Conditional Expectation on von Neumann algebras A linear map $\phi$ from a von Neumann algebra M to the subalgebra N is called a conditional expectation when $\phi$ has the following properties.
1)$\phi(I)=I$, 2) $\phi(x_{1}y x_{2})=x_{1}\phi(y)x_{2}$ whenever $x_{1},x_{2}\in N$ and $y\in M.$
Can anyone explain me why this map is called conditional expectation? How it is related to the classical case?

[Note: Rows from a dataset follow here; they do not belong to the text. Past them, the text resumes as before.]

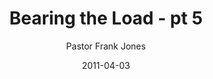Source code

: ---
lunr: "true"
title: "Bearing the Load - pt 5"
author: "Pastor Frank Jones"
postDate: "04-03-2011"
date: 2011-04-03
category: "sermons"
slug: "2011/04/BearingTheLoad_pt5"
icon: microphone
audioLink: "BearingTheLoad_pt5"
tags: [bearing]
mp3: "BearingTheLoad_pt5/04032011.mp3"
ogg: "BearingTheLoad_pt5/04032011.ogg"
linkurl: "https://archive.org/download/BearingTheLoad_pt5/BearingTheLoad_pt5_files.xml"
ipath: "https://archive.org/download/BearingTheLoad_pt5/04032011.mp3"
layout: sermon.html
---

Thanks in advance.
 A: I assume, by the "classical case", you mean the conditional expectations used in probability theory. 
Let $(\Omega, \Sigma, \mathbb P)$ be a probability space with $\Sigma$ its $\sigma$-algebra and let $\Sigma_0 \subset \Sigma$ be a sub-$\sigma$-algebra. You have a natural inclusion
$$ L^\infty(\Omega, \Sigma_0) \subset L^\infty(\Omega, \Sigma)$$
Both are von Neumann algebras and the inclusion preserves the probability measure $\mathbb P$. Classical probability theory gives you a conditional expectation $$\mathbb E(\cdot | \Sigma_0): L^\infty(\Omega, \Sigma) \to L^\infty(\Omega, \Sigma_0).$$ This is a (weak-$\ast$ continuous) conditinal expectation in the sense of von Neumann algebras, i.e. it is unit-preserving and $$X \, \mathbb{E}( Y | \Sigma_0) \, Z = \mathbb{E}(X \, Y \, Z | \Sigma_0),$$ for every $Y, Z$ $\Sigma_0$-measurable.

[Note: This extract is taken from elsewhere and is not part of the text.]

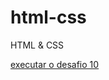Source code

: # html-css
 HTML & CSS 

 <a href= "https://kauagiggsp2.github.io/html-css/desafios/desafio010/projeto.html"> executar o desafio 10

If you want a hint on how to obtain the conditional expectation $\mathbb{E}( \cdot | \Sigma_0)$ just use that, since the inclusion above is $\mathbb P$-preserving, it extends to an inclusion $j: L^1(\Omega, \Sigma_0;\mathbb P) \to L^1(\Omega, \Sigma; \mathbb P)$. Dualizing that inclusion gives the conditional expectation. The same proof works in (finite) von Neumann algebras if the von Neumann sub-algebra is unital.